Anatomical-awareness-in-the-electric-field-estimation

There is the support file for the conference paper: anatomical awareness improves the accuracy of the real-time electric field estimation

software:

python 3.8

pytorch >=1.8

In this article, due to the trained dataset, the coil position is limited in the motor cortex region.
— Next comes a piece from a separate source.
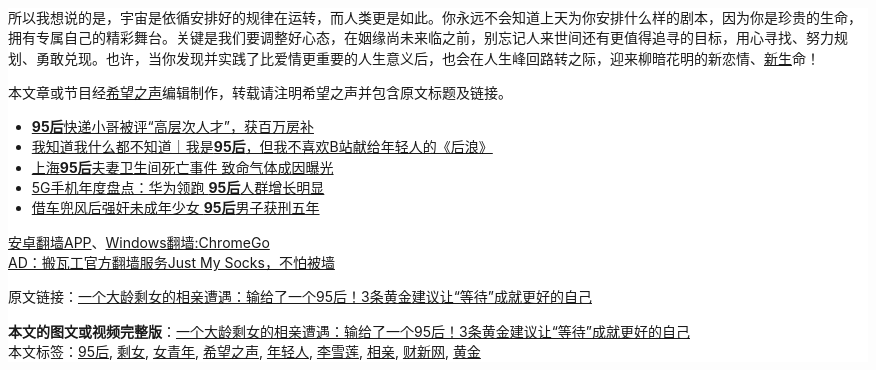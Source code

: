 <p>所以我想说的是，宇宙是依循安排好的规律在运转，而人类更是如此。你永远不会知道上天为你安排什么样的剧本，因为你是珍贵的生命，拥有专属自己的精彩舞台。关键是我们要调整好心态，在姻缘尚未来临之前，别忘记人来世间还有更值得追寻的目标，用心寻找、努力规划、勇敢兑现。也许，当你发现并实践了比爱情更重要的人生意义后，也会在人生峰回路转之际，迎来柳暗花明的新恋情、<span class='wp_keywordlink'><a href="https://www.bannedbook.org/forum2/topic1642.html" title="正见网《新生》" target="_blank">新生</a></span>命！</p> <p>本文章或节目经<a href="https://www.bannedbook.org/bnews/tag/%e5%b8%8c%e6%9c%9b%e4%b9%8b%e5%a3%b0/" class="st_tag internal_tag" rel="tag" title="标签 希望之声 下的日志">希望之声</a>编辑制作，转载请注明希望之声并包含原文标题及链接。</p> <ul class='op-related-articles' title='相关阅读'> <li><a href='https://www.bannedbook.org/bnews/baitai/20200706/1356412.html' target='_blank'><b>95后</b>快递小哥被评“高层次人才”，获百万房补</a></li> <li><a href='https://www.bannedbook.org/bnews/baitai/20200504/1322986.html' target='_blank'>我知道我什么都不知道｜我是<b>95后</b>，但我不喜欢B站献给年轻人的《后浪》</a></li> <li><a href='https://www.bannedbook.org/bnews/baitai/20200102/1252148.html' target='_blank'>上海<b>95后</b>夫妻卫生间死亡事件 致命气体成因曝光</a></li> <li><a href='https://www.bannedbook.org/bnews/baitai/20191218/1243504.html' target='_blank'>5G手机年度盘点：华为领跑 <b>95后</b>人群增长明显</a></li> <li><a href='https://www.bannedbook.org/bnews/baitai/20191202/1233538.html' target='_blank'>借车兜风后强奸未成年少女 <b>95后</b>男子获刑五年</a></li> </ul> <div class="texttj"> <a href="https://github.com/bannedbook/fanqiang/wiki/%E7%A6%81%E9%97%BB%E7%BD%91%E5%AE%89%E5%8D%93%E7%BF%BB%E5%A2%99%E6%96%B0%E9%97%BBAPP" target="_blank">安卓翻墙APP</a>、<a href="https://github.com/bannedbook/fanqiang/wiki/Chrome%E4%B8%80%E9%94%AE%E7%BF%BB%E5%A2%99%E5%8C%85" target="_blank">Windows翻墙:ChromeGo</a><br/> <a href="https://github.com/killgcd/justmysocks/blob/master/README.md" target="_blank">AD：搬瓦工官方翻墙服务Just My Socks，不怕被墙</a> </div><p>原文链接：<a class="src_link"  href="https://www.soundofhope.org/post/398737" target="_blank">一个大龄剩女的相亲遭遇：输给了一个95后！3条黄金建议让“等待”成就更好的自己</a></p> <a name='sharetosocial'></a>         <div><b>本文的图文或视频完整版</b>：<a href='https://www.bannedbook.org/bnews/comments/20200709/1357828.html'>一个大龄剩女的相亲遭遇：输给了一个95后！3条黄金建议让“等待”成就更好的自己</a></div>  </div> <div class="postfooter"> <div>本文标签：<a href="https://www.bannedbook.org/bnews/tag/95%E5%90%8E/" rel="tag">95后</a>, <a href="https://www.bannedbook.org/bnews/tag/%E5%89%A9%E5%A5%B3/" rel="tag">剩女</a>, <a href="https://www.bannedbook.org/bnews/tag/%E5%A5%B3%E9%9D%92%E5%B9%B4/" rel="tag">女青年</a>, <a href="https://www.bannedbook.org/bnews/tag/%e5%b8%8c%e6%9c%9b%e4%b9%8b%e5%a3%b0/" rel="tag">希望之声</a>, <a href="https://www.bannedbook.org/bnews/tag/%e5%b9%b4%e8%bd%bb%e4%ba%ba/" rel="tag">年轻人</a>, <a href="https://www.bannedbook.org/bnews/tag/%E6%9D%8E%E9%9B%AA%E8%8E%B2/" rel="tag">李雪莲</a>, <a href="https://www.bannedbook.org/bnews/tag/%E7%9B%B8%E4%BA%B2/" rel="tag">相亲</a>, <a href="https://www.bannedbook.org/bnews/tag/%e8%b4%a2%e6%96%b0%e7%bd%91/" rel="tag">财新网</a>, <a href="https://www.bannedbook.org/bnews/tag/%e9%bb%84%e9%87%91/" rel="tag">黄金</a></div>  </div>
Here is trained models for the anatomcial segmentation or electric estimation :

anatomical segmentation model:

'U_Net_Seg'

electric estimation model:

'U_Net3D','U_Net3D_Att','U_Net3D_Att_Seg','two_step'

’two_step‘ processing of electric estimation (including anatomical segmentation + electric regression model) is only processed in test mode

To achive a training process

python main.py --mode train --model U_Net3D

To achive a validation process

python main.py --mode test --model U_Net3D or python main.py --mode test --model two_step

if there is any help for your work and insights, it would be better to cite:

@INPROCEEDINGS{9533894, author={Ma, Liang and Zhong, Gangliang and Yang, Zhengyi and Fan, Linzhong and Jiang, Tianzi}, booktitle={2021 International Joint Conference on Neural Networks (IJCNN)}, title={Multi-scale anatomical awareness improves the accuracy of the real-time electric field estimation}, year={2021}, volume={}, number={}, pages={1-7}, doi={10.1109/IJCNN52387.2021.9533894}}